Work request
Among the entries that follow, the required portion opens with the line containing "call another stackstorm" and closes with the line containing "- Then --> Observations". Give that portion again exactly, and nothing else.

Extracted entries
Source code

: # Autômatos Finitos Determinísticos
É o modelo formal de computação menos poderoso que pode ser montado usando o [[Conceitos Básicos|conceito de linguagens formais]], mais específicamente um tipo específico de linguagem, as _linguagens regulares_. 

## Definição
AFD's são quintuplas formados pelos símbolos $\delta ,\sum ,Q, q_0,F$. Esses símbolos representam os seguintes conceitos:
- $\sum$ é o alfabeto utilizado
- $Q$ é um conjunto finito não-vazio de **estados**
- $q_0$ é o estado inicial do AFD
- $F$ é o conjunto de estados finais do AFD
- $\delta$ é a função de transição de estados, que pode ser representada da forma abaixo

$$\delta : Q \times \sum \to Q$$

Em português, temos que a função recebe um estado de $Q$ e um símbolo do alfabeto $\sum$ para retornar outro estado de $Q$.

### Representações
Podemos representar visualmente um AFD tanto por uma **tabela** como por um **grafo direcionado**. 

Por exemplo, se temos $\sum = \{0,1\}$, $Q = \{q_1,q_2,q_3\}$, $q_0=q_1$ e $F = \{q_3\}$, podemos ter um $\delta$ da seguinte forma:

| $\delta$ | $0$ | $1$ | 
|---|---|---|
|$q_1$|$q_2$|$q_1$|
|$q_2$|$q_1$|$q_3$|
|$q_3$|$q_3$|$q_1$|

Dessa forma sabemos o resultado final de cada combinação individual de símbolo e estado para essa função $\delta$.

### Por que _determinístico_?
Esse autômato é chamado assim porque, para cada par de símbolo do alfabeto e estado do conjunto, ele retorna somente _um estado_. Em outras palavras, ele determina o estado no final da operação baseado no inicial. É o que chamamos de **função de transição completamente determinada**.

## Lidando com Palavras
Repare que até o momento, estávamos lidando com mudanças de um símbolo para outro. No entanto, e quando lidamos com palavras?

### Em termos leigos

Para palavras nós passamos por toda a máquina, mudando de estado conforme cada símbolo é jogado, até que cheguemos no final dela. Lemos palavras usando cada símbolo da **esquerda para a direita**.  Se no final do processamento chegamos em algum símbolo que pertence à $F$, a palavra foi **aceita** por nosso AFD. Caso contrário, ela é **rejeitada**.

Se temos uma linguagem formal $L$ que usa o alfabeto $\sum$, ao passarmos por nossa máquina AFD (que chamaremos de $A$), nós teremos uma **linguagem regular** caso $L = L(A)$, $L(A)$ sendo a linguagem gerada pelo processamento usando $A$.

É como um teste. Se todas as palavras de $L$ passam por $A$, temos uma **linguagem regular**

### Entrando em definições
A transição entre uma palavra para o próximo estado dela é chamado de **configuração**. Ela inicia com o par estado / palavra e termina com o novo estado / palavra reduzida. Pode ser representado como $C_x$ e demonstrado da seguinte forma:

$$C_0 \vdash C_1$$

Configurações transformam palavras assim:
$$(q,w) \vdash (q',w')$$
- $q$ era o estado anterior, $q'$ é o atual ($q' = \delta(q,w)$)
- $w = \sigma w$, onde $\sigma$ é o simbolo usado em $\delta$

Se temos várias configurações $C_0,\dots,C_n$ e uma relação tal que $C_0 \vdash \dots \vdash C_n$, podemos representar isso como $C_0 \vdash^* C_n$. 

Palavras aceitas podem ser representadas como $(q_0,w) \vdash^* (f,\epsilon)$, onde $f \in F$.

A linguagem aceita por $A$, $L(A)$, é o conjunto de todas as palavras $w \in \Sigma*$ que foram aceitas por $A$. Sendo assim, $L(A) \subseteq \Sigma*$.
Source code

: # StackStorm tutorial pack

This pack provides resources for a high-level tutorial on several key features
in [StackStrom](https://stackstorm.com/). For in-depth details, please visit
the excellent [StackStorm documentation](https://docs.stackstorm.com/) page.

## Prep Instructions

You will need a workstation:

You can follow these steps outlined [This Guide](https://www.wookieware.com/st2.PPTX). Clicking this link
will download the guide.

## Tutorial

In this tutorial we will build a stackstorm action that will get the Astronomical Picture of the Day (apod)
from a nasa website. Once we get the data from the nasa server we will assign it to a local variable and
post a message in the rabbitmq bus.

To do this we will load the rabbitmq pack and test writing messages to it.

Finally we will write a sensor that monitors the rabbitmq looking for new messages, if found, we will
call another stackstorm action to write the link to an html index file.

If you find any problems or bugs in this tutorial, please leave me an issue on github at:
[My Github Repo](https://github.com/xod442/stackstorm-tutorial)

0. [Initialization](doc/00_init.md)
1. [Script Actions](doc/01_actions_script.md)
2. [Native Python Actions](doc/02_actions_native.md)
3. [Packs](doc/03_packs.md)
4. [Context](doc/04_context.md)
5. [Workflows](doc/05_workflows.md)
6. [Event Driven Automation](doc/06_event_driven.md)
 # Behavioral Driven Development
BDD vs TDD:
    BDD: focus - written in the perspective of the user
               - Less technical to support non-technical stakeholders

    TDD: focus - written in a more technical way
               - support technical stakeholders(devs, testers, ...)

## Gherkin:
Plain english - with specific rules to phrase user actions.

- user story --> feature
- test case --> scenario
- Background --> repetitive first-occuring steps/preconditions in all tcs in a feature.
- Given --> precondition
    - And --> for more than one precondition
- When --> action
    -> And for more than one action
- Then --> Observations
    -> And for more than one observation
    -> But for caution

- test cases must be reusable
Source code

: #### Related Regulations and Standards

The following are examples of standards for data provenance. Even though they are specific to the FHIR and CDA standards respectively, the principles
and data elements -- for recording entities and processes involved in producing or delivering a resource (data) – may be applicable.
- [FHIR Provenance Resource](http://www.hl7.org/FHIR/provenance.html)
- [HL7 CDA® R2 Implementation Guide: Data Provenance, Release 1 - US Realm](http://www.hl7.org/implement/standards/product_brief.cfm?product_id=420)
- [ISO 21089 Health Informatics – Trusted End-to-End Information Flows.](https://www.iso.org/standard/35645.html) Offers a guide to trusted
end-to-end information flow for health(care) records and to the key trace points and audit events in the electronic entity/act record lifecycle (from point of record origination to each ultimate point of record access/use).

Task answer
call another stackstorm action to write the link to an html index file.

If you find any problems or bugs in this tutorial, please leave me an issue on github at:
[My Github Repo](https://github.com/xod442/stackstorm-tutorial)

0. [Initialization](doc/00_init.md)
1. [Script Actions](doc/01_actions_script.md)
2. [Native Python Actions](doc/02_actions_native.md)
3. [Packs](doc/03_packs.md)
4. [Context](doc/04_context.md)
5. [Workflows](doc/05_workflows.md)
6. [Event Driven Automation](doc/06_event_driven.md)
 # Behavioral Driven Development
BDD vs TDD:
    BDD: focus - written in the perspective of the user
               - Less technical to support non-technical stakeholders

    TDD: focus - written in a more technical way
               - support technical stakeholders(devs, testers, ...)

## Gherkin:
Plain english - with specific rules to phrase user actions.

- user story --> feature
- test case --> scenario
- Background --> repetitive first-occuring steps/preconditions in all tcs in a feature.
- Given --> precondition
    - And --> for more than one precondition
- When --> action
    -> And for more than one action
- Then --> Observations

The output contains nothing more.